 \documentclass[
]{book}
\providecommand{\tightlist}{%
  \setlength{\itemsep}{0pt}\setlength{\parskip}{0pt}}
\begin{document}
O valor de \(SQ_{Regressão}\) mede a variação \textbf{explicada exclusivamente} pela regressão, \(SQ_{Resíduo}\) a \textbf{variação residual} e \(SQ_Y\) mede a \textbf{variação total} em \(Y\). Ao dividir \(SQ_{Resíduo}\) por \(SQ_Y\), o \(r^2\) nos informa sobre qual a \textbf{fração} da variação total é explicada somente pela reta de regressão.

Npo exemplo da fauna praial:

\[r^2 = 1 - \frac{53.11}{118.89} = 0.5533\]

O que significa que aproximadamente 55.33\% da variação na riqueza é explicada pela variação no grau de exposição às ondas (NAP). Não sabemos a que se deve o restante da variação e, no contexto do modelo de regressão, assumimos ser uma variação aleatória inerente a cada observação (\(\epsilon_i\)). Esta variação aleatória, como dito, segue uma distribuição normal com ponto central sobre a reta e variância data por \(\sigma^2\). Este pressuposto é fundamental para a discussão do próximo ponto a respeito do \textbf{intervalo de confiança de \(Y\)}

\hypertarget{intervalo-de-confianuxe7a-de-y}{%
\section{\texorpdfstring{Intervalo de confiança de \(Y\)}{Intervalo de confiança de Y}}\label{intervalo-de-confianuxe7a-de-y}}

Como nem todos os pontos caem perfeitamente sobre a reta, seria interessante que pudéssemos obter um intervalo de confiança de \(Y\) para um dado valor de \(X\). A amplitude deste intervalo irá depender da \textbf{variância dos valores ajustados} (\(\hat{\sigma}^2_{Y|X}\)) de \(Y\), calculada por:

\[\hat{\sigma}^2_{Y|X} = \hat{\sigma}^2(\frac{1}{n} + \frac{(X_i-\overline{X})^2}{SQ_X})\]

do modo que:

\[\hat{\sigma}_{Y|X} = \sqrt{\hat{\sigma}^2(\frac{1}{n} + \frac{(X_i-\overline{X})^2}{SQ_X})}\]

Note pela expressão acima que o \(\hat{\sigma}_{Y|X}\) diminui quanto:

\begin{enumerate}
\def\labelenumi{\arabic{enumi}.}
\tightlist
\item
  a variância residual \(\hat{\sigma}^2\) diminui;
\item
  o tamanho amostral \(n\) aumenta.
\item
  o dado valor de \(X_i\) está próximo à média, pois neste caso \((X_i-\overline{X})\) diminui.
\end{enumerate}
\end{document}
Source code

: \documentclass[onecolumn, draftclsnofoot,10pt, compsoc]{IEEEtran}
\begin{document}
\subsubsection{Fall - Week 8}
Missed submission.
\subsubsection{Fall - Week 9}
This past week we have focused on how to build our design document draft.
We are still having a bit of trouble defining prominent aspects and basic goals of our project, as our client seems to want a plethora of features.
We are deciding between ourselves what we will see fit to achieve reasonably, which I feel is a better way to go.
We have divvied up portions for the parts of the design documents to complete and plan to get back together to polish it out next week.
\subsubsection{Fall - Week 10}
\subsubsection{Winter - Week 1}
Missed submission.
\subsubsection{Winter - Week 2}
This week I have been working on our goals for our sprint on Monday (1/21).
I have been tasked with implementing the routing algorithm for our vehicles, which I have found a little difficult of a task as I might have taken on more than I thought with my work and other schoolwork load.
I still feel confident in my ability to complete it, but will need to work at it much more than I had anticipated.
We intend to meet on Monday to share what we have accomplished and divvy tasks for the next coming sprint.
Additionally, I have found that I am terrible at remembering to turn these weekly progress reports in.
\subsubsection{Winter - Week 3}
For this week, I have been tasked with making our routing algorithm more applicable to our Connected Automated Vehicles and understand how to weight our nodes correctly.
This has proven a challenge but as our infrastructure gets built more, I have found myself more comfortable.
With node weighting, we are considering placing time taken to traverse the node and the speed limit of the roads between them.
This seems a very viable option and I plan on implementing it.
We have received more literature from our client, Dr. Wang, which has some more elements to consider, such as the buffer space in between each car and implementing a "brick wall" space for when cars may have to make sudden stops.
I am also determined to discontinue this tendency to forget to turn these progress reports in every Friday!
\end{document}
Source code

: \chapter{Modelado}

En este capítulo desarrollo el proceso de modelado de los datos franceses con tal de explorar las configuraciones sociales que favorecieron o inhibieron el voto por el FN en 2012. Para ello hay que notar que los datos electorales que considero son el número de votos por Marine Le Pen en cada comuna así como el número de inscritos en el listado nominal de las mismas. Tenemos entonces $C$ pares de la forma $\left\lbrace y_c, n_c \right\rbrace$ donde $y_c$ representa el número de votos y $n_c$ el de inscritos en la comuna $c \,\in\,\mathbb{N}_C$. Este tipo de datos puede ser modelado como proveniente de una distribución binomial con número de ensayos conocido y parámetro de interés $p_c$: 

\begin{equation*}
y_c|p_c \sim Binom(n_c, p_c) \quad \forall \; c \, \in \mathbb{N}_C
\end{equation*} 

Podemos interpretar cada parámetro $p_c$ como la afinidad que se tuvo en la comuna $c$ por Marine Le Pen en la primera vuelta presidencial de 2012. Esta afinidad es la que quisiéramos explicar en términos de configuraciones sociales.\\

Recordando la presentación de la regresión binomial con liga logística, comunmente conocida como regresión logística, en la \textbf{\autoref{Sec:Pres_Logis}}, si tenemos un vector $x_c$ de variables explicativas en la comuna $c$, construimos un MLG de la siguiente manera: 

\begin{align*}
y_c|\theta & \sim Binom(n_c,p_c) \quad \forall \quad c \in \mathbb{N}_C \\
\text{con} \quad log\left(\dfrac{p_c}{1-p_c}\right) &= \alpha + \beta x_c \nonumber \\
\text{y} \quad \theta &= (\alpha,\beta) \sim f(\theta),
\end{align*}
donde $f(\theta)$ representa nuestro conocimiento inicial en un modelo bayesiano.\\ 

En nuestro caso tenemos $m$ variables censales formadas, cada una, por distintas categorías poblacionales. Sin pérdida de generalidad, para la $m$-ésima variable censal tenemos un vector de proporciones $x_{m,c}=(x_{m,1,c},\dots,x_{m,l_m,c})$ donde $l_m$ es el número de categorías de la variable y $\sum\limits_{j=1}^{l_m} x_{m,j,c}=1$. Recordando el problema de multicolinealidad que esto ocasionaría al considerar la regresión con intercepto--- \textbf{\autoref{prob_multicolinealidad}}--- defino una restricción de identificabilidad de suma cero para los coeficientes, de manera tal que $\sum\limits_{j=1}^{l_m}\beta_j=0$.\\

Task requirements |
Without altering a single word, set down all the entries again.

Task answer |
 \documentclass[
]{book}
\providecommand{\tightlist}{%
  \setlength{\itemsep}{0pt}\setlength{\parskip}{0pt}}
\begin{document}
O valor de \(SQ_{Regressão}\) mede a variação \textbf{explicada exclusivamente} pela regressão, \(SQ_{Resíduo}\) a \textbf{variação residual} e \(SQ_Y\) mede a \textbf{variação total} em \(Y\). Ao dividir \(SQ_{Resíduo}\) por \(SQ_Y\), o \(r^2\) nos informa sobre qual a \textbf{fração} da variação total é explicada somente pela reta de regressão.

Npo exemplo da fauna praial:

\[r^2 = 1 - \frac{53.11}{118.89} = 0.5533\]

O que significa que aproximadamente 55.33\% da variação na riqueza é explicada pela variação no grau de exposição às ondas (NAP). Não sabemos a que se deve o restante da variação e, no contexto do modelo de regressão, assumimos ser uma variação aleatória inerente a cada observação (\(\epsilon_i\)). Esta variação aleatória, como dito, segue uma distribuição normal com ponto central sobre a reta e variância data por \(\sigma^2\). Este pressuposto é fundamental para a discussão do próximo ponto a respeito do \textbf{intervalo de confiança de \(Y\)}

\hypertarget{intervalo-de-confianuxe7a-de-y}{%
\section{\texorpdfstring{Intervalo de confiança de \(Y\)}{Intervalo de confiança de Y}}\label{intervalo-de-confianuxe7a-de-y}}

Como nem todos os pontos caem perfeitamente sobre a reta, seria interessante que pudéssemos obter um intervalo de confiança de \(Y\) para um dado valor de \(X\). A amplitude deste intervalo irá depender da \textbf{variância dos valores ajustados} (\(\hat{\sigma}^2_{Y|X}\)) de \(Y\), calculada por:

\[\hat{\sigma}^2_{Y|X} = \hat{\sigma}^2(\frac{1}{n} + \frac{(X_i-\overline{X})^2}{SQ_X})\]

do modo que:

\[\hat{\sigma}_{Y|X} = \sqrt{\hat{\sigma}^2(\frac{1}{n} + \frac{(X_i-\overline{X})^2}{SQ_X})}\]

Note pela expressão acima que o \(\hat{\sigma}_{Y|X}\) diminui quanto:

\begin{enumerate}
\def\labelenumi{\arabic{enumi}.}
\tightlist
\item
  a variância residual \(\hat{\sigma}^2\) diminui;
\item
  o tamanho amostral \(n\) aumenta.
\item
  o dado valor de \(X_i\) está próximo à média, pois neste caso \((X_i-\overline{X})\) diminui.
\end{enumerate}
\end{document}
Source code

: \documentclass[onecolumn, draftclsnofoot,10pt, compsoc]{IEEEtran}
\begin{document}
\subsubsection{Fall - Week 8}
Missed submission.
\subsubsection{Fall - Week 9}
This past week we have focused on how to build our design document draft.
We are still having a bit of trouble defining prominent aspects and basic goals of our project, as our client seems to want a plethora of features.
We are deciding between ourselves what we will see fit to achieve reasonably, which I feel is a better way to go.
We have divvied up portions for the parts of the design documents to complete and plan to get back together to polish it out next week.
\subsubsection{Fall - Week 10}
\subsubsection{Winter - Week 1}
Missed submission.
\subsubsection{Winter - Week 2}
This week I have been working on our goals for our sprint on Monday (1/21).
I have been tasked with implementing the routing algorithm for our vehicles, which I have found a little difficult of a task as I might have taken on more than I thought with my work and other schoolwork load.
I still feel confident in my ability to complete it, but will need to work at it much more than I had anticipated.
We intend to meet on Monday to share what we have accomplished and divvy tasks for the next coming sprint.
Additionally, I have found that I am terrible at remembering to turn these weekly progress reports in.
\subsubsection{Winter - Week 3}
For this week, I have been tasked with making our routing algorithm more applicable to our Connected Automated Vehicles and understand how to weight our nodes correctly.
This has proven a challenge but as our infrastructure gets built more, I have found myself more comfortable.
With node weighting, we are considering placing time taken to traverse the node and the speed limit of the roads between them.
This seems a very viable option and I plan on implementing it.
We have received more literature from our client, Dr. Wang, which has some more elements to consider, such as the buffer space in between each car and implementing a "brick wall" space for when cars may have to make sudden stops.
I am also determined to discontinue this tendency to forget to turn these progress reports in every Friday!
\end{document}
Source code

: \chapter{Modelado}

En este capítulo desarrollo el proceso de modelado de los datos franceses con tal de explorar las configuraciones sociales que favorecieron o inhibieron el voto por el FN en 2012. Para ello hay que notar que los datos electorales que considero son el número de votos por Marine Le Pen en cada comuna así como el número de inscritos en el listado nominal de las mismas. Tenemos entonces $C$ pares de la forma $\left\lbrace y_c, n_c \right\rbrace$ donde $y_c$ representa el número de votos y $n_c$ el de inscritos en la comuna $c \,\in\,\mathbb{N}_C$. Este tipo de datos puede ser modelado como proveniente de una distribución binomial con número de ensayos conocido y parámetro de interés $p_c$: 

\begin{equation*}
y_c|p_c \sim Binom(n_c, p_c) \quad \forall \; c \, \in \mathbb{N}_C
\end{equation*} 

Podemos interpretar cada parámetro $p_c$ como la afinidad que se tuvo en la comuna $c$ por Marine Le Pen en la primera vuelta presidencial de 2012. Esta afinidad es la que quisiéramos explicar en términos de configuraciones sociales.\\

Recordando la presentación de la regresión binomial con liga logística, comunmente conocida como regresión logística, en la \textbf{\autoref{Sec:Pres_Logis}}, si tenemos un vector $x_c$ de variables explicativas en la comuna $c$, construimos un MLG de la siguiente manera: 

\begin{align*}
y_c|\theta & \sim Binom(n_c,p_c) \quad \forall \quad c \in \mathbb{N}_C \\
\text{con} \quad log\left(\dfrac{p_c}{1-p_c}\right) &= \alpha + \beta x_c \nonumber \\
\text{y} \quad \theta &= (\alpha,\beta) \sim f(\theta),
\end{align*}
donde $f(\theta)$ representa nuestro conocimiento inicial en un modelo bayesiano.\\ 

En nuestro caso tenemos $m$ variables censales formadas, cada una, por distintas categorías poblacionales. Sin pérdida de generalidad, para la $m$-ésima variable censal tenemos un vector de proporciones $x_{m,c}=(x_{m,1,c},\dots,x_{m,l_m,c})$ donde $l_m$ es el número de categorías de la variable y $\sum\limits_{j=1}^{l_m} x_{m,j,c}=1$. Recordando el problema de multicolinealidad que esto ocasionaría al considerar la regresión con intercepto--- \textbf{\autoref{prob_multicolinealidad}}--- defino una restricción de identificabilidad de suma cero para los coeficientes, de manera tal que $\sum\limits_{j=1}^{l_m}\beta_j=0$.\\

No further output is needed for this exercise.